Gwinnett County Schools champion education approach to combat youth vaping crisis

Gwinnett County school officials are sounding the alarm about the dangers of vaping among their students. 

Some students at Meadowcreek High School have noticed an uptick in vape use among their peers. 

"Some people say that it helps them relax, and it takes their mind off of things, especially people who are going through things," sophomore Sergio Martinez said. 

"Our restrooms are, you know, not the best because of the smoke, and that is where most people skip school now, inside the bathrooms to use drugs," junior Carli Miller added. 

Gwinnett County school leaders say there has been about a 66% increase in students taken to tribunals for vape use in the last year. 

It's been a problem nationwide. According to the U.S. Food and Drug Administration, there's been a 4% decrease in the number of high school students using vapes from 2022-202, but the number of middle school students vaping stayed the same. 

"This is not a new thing to young people. They're saying to each other, ‘Oh, this could help you, so there's this idea that it's harmless, but it could help me, let me try it,’" Jessica Andrews-Wilson, Executive Director of the Gwinnett United in Drug Education program, said. 

Andrews-Wilson said they are harmful, with most containing nicotine and sometimes even harder substances. 

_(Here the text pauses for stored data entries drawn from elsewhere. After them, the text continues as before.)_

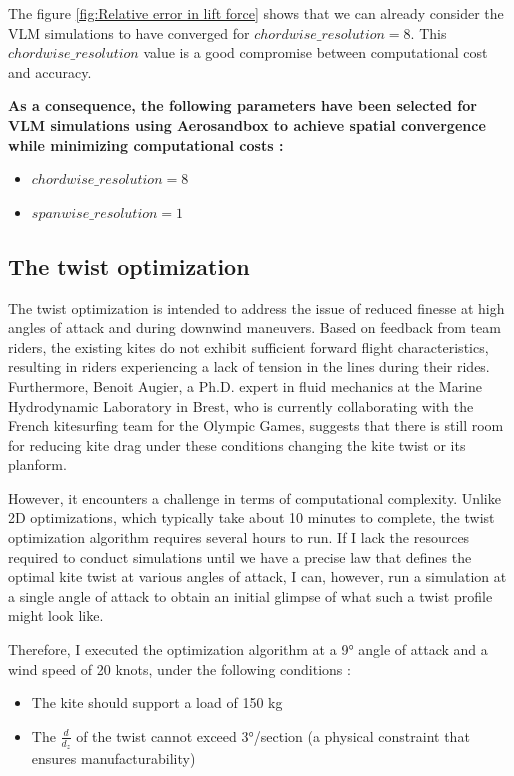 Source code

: The figure \ref{fig:Relative error in lift force} shows that we can already consider the VLM simulations to have converged for $chordwise\_resolution = 8$. This $chordwise\_resolution$ value is a good compromise between computational cost and accuracy.

\textbf{As a consequence, the following parameters have been selected for VLM simulations using Aerosandbox to achieve spatial convergence while minimizing computational costs : }
\begin{itemize}
    \item $chordwise\_resolution = 8$
    \item $spanwise\_resolution = 1$
\end{itemize}

\subsection{The twist optimization}
\label{sub:Ch2.3.2}

The twist optimization is intended to address the issue of reduced finesse at high angles of attack and during downwind maneuvers. Based on feedback from team riders, the existing kites do not exhibit sufficient forward flight characteristics, resulting in riders experiencing a lack of tension in the lines during their rides. Furthermore, Benoit Augier, a Ph.D. expert in fluid mechanics at the Marine Hydrodynamic Laboratory in Brest, who is currently collaborating with the French kitesurfing team for the Olympic Games, suggests that there is still room for reducing kite drag under these conditions changing the kite twist or its planform.

However, it encounters a challenge in terms of computational complexity. Unlike 2D optimizations, which typically take about 10 minutes to complete, the twist optimization algorithm requires several hours to run. If I lack the resources required to conduct simulations until we have a precise law that defines the optimal kite twist at various angles of attack, I can, however, run a simulation at a single angle of attack to obtain an initial glimpse of what such a twist profile might look like.

Therefore, I executed the optimization algorithm at a 9° angle of attack and a wind speed of 20 knots, under the following conditions :

\begin{itemize}
    \item The kite should support a load of 150 kg
    \item The $\frac{d}{d_{z}}$ of the twist cannot exceed 3°/section (a physical constraint that ensures manufacturability)
\end{itemize}

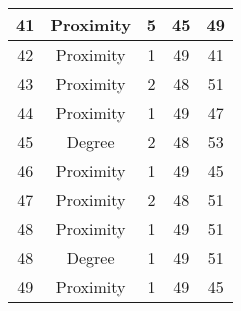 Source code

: \documentclass[results.tex]{subfiles}
\begin{document}
\begin{center}
\begin{tabular}{| c || c | c | c | c |}
            \hline
            41                      & Proximity                    & 5                      & 45                      & 49                   \\
            \hline
            42                      & Proximity                    & 1                      & 49                      & 41                   \\
            \hline
            43                      & Proximity                    & 2                      & 48                      & 51                   \\
            \hline
            44                      & Proximity                    & 1                      & 49                      & 47                   \\
            \hline
            45                      & Degree                       & 2                      & 48                      & 53                   \\
            \hline
            46                      & Proximity                    & 1                      & 49                      & 45                   \\
            \hline
            47                      & Proximity                    & 2                      & 48                      & 51                   \\
            \hline
            48                      & Proximity                    & 1                      & 49                      & 51                   \\
            \hline
            48                      & Degree                       & 1                      & 49                      & 51                   \\
            \hline
            49                      & Proximity                    & 1                      & 49                      & 45                   \\
            \hline
        \end{tabular}
    \end{center}
\end{document}
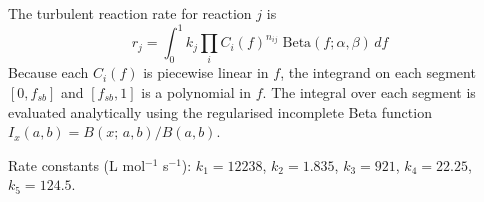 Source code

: \documentclass[11pt]{article}
\newcommand{\fsb}{f_{sb}}
\begin{document}
The turbulent reaction rate for reaction $j$ is
\begin{equation}
  r_j = \int_0^1 k_j \prod_i C_i(f)^{n_{ij}}\;\mathrm{Beta}(f;\alpha,\beta)\,df
  \label{eq:rate}
\end{equation}
Because each $C_i(f)$ is piecewise linear in $f$, the integrand on each segment
$[0,\fsb]$ and $[\fsb,1]$ is a polynomial in $f$.  The integral over each segment is
evaluated analytically using the regularised incomplete Beta function
$I_x(a,b) = B(x;\,a,b)/B(a,b)$.

Rate constants (L mol$^{-1}$ s$^{-1}$):
$k_1 = 12238$, $k_2 = 1.835$, $k_3 = 921$, $k_4 = 22.25$, $k_5 = 124.5$.
\end{document}
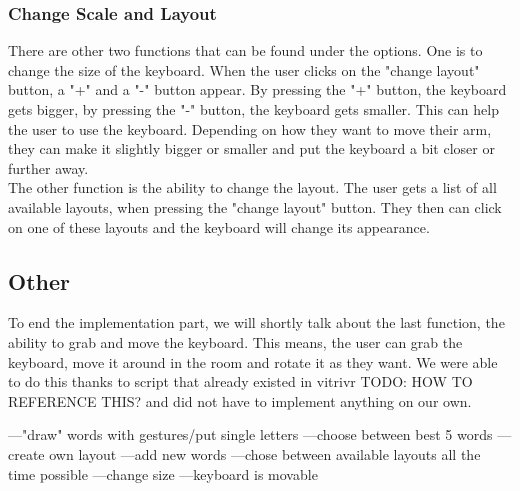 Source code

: \subsubsection{Change Scale and Layout}
There are other two functions that can be found under the options. One is to change the size of the keyboard. When the user clicks on the "change layout" button, a "+" and a "-" button appear. By pressing the "+" button, the keyboard gets bigger, by pressing the "-" button, the keyboard gets smaller. This can help the user to use the keyboard. Depending on how they want to move their arm, they can make it slightly bigger or smaller and put the keyboard a bit closer or further away.\\
The other function is the ability to change the layout. The user gets a list of all available layouts, when pressing the "change layout" button. They then can click on one of these layouts and the keyboard will change its appearance.

\subsection{Other}
To end the implementation part, we will shortly talk about the last function, the ability to grab and move the keyboard. This means, the user can grab the keyboard, move it around in the room and rotate it as they want. We were able to do this thanks to script that already existed in vitrivr TODO: HOW TO REFERENCE THIS? and did not have to implement anything on our own.



---"draw" words with gestures/put single letters
---choose between best 5 words
---create own layout
---add new words
---chose between available layouts all the time possible
---change size
---keyboard is movable
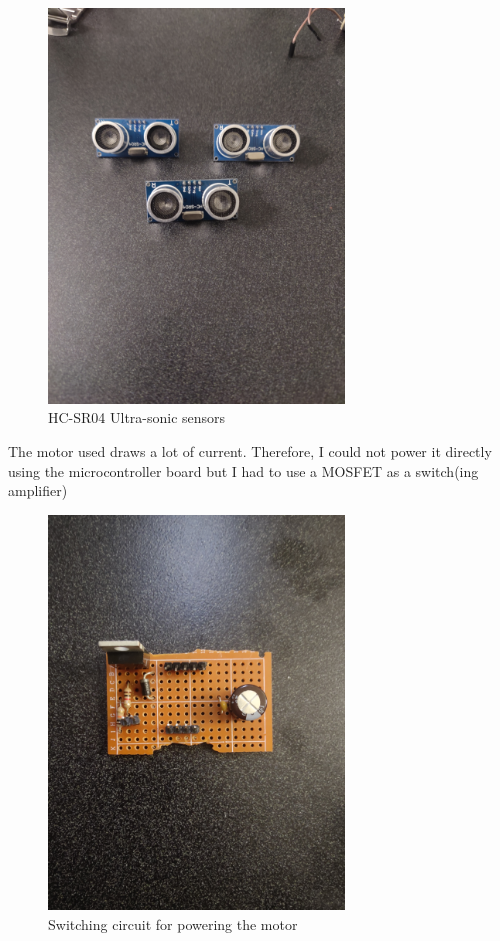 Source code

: \documentclass[11pt]{article}
\begin{document}
\begin{figure}[H]
\centering
\includegraphics[width=0.7\textwidth]{./images/sensors.jpg}
\caption{HC-SR04 Ultra-sonic sensors}
\end{figure}

The motor used draws a lot of current. Therefore, I could not power it directly using the microcontroller board but I had to use a MOSFET as a switch(ing amplifier)

\begin{figure}[H]
\centering
\includegraphics[width=0.7\textwidth]{./images/circuit.jpg}
\caption{Switching circuit for powering the motor}
\end{figure}
\end{document}
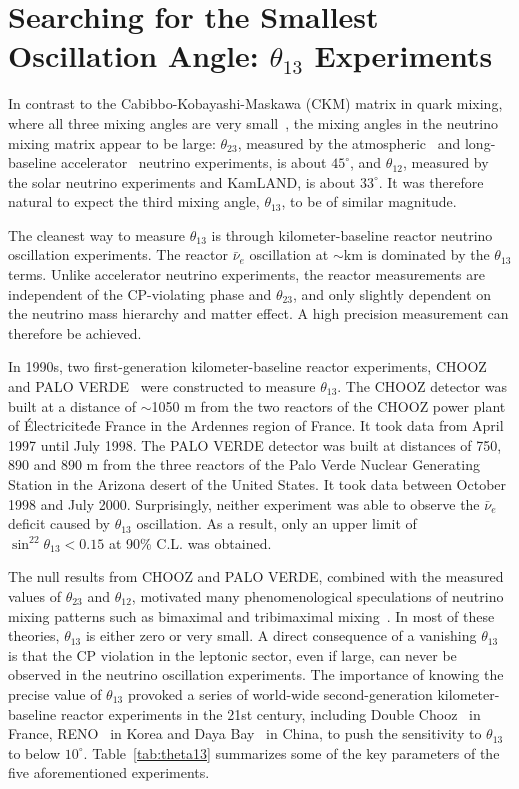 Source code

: \section{Searching for the Smallest Oscillation Angle: $\theta_{13}$ Experiments} 
\label{sec:theta13}
In contrast to the  Cabibbo-Kobayashi-Maskawa (CKM) matrix in quark mixing, where all three mixing angles are very small~\cite{PDG14}, the mixing angles in the neutrino mixing matrix appear to be large: $\theta_{23}$, measured by the atmospheric~\cite{Kajita} and long-baseline accelerator~\cite{Feldman} neutrino experiments, is about $45^\circ$, and $\theta_{12}$, measured by the solar neutrino experiments and KamLAND, is about $33^\circ$. It was therefore natural to expect the third mixing angle, $\theta_{13}$, to be of similar magnitude.

The cleanest way to measure $\theta_{13}$ is through kilometer-baseline reactor neutrino oscillation experiments. The reactor $\bar\nu_e$ oscillation at $\sim$km is dominated by the $\theta_{13}$ terms. Unlike accelerator neutrino experiments, the reactor measurements are independent of the CP-violating phase and $\theta_{23}$, and only slightly dependent on the neutrino mass hierarchy and matter effect. A high precision measurement can therefore be achieved.

In 1990s, two first-generation kilometer-baseline reactor experiments, CHOOZ~\cite{Chooz} and PALO VERDE~\cite{Paloverde} were constructed to measure $\theta_{13}$. 
The CHOOZ detector was built at a distance of $\sim$1050 m from the two reactors of the CHOOZ power plant of \'{E}lectricite\'{d}e France in the Ardennes region of France. It took data from April 1997 until July 1998. 
The PALO VERDE detector was built at distances of 750, 890 and 890 m from the three reactors of the Palo Verde Nuclear Generating Station in the Arizona desert of the United States. It took data between October 1998 and July 2000. 
Surprisingly, neither experiment was able to observe the $\bar\nu_e$ deficit caused by $\theta_{13}$ oscillation. 
As a result, only an upper limit of $\sin^22\theta_{13} < 0.15$ at 90\% C.L. was obtained.

The null results from CHOOZ and PALO VERDE, combined with the measured values of $\theta_{23}$ and $\theta_{12}$, motivated many phenomenological speculations of neutrino mixing patterns such as bimaximal and tribimaximal mixing~\cite{Harrison,Altarelli}. 
In most of these theories, $\theta_{13}$ is either zero or very small. 
A direct consequence of a vanishing $\theta_{13}$ is that the CP violation in the leptonic sector, even if large, can never be observed in the neutrino oscillation experiments. 
The importance of knowing the precise value of $\theta_{13}$ provoked a series of world-wide second-generation kilometer-baseline reactor experiments in the 21st century, including Double Chooz~\cite{DChooz} in France, RENO~\cite{Reno} in Korea and Daya Bay~\cite{Dayabay} in China, to push the sensitivity to $\theta_{13}$ to below $10^\circ$. 
Table~\ref{tab:theta13} summarizes some of the key parameters of the five aforementioned experiments.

"They are now having vapes that contain marijuana vapes that are laced with fentanyl vapes that have some of these harder drugs that kids might say, ‘oh no, I would never do that,’" she explained. 

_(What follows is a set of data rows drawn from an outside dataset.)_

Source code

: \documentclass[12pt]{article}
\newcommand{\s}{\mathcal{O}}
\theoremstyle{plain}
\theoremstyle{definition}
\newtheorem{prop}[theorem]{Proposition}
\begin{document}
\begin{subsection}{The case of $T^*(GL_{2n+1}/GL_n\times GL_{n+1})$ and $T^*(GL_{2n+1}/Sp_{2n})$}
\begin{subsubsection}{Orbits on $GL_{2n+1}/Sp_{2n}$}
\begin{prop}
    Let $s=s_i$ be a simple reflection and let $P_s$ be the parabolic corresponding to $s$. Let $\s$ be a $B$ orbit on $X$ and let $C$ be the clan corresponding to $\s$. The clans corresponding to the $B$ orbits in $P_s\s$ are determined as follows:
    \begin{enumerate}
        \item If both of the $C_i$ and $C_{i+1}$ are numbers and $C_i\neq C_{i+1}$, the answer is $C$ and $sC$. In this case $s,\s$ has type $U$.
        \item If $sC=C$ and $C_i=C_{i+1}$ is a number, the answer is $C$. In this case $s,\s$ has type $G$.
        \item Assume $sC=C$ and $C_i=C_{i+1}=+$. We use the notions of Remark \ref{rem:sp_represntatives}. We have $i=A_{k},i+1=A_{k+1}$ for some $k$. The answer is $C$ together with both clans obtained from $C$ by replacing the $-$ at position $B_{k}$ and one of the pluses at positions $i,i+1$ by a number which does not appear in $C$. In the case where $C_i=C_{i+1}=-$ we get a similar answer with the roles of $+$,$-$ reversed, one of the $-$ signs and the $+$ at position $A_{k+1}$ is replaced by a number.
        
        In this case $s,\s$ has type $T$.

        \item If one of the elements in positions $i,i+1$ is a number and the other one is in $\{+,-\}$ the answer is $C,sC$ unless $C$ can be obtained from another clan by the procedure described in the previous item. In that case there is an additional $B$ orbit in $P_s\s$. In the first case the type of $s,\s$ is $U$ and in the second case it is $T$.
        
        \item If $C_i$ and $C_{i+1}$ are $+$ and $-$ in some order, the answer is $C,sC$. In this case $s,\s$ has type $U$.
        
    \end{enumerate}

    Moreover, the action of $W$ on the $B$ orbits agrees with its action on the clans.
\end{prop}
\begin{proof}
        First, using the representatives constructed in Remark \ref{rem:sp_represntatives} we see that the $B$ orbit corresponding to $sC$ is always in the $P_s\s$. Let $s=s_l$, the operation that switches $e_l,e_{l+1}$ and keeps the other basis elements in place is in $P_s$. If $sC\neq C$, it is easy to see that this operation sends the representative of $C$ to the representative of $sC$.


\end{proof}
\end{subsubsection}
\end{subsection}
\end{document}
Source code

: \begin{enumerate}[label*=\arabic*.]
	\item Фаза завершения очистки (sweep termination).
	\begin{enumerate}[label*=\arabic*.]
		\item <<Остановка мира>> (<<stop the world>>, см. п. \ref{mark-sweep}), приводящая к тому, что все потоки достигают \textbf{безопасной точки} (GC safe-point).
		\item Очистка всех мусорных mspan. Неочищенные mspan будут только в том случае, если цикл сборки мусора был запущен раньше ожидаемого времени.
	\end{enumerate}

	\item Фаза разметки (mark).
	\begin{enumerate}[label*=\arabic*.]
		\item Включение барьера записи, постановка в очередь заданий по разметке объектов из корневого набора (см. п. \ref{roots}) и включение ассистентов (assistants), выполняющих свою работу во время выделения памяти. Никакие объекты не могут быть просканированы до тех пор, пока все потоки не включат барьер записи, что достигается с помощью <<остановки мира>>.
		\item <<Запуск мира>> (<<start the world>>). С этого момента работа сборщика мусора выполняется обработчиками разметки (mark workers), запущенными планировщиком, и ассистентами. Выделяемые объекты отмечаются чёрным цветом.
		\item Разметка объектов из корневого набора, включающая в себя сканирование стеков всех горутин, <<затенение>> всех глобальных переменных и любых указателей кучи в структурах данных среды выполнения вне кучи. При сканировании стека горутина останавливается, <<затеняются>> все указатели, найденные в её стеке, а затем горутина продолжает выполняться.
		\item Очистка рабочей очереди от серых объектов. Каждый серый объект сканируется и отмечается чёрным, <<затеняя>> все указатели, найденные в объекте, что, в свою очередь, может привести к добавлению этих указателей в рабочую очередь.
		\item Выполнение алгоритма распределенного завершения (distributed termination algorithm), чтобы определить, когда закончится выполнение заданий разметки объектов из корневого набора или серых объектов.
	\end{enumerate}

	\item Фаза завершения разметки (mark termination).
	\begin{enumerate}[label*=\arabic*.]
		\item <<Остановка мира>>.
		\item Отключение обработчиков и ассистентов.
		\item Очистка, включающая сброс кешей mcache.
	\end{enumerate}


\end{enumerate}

School officials say their goal is to educate both students and parents about the dangers of vaping to keep the devices out of the hands of young people. 

"You can't discipline your way out of this issue, so we think it's about education, so we start with the students, and then we also extend to our parents," Grady Caldwell, Director of Behavior Supports and Interventions for Gwinnett County Schools, explained. 

"We encourage parents to have those conversations really early, to not wait until they're in middle school or high school, but to be having those conversations when they're in elementary school, because that's a lot easier to deal with than my kids already addicted to nicotine," Andrews-Wilson added.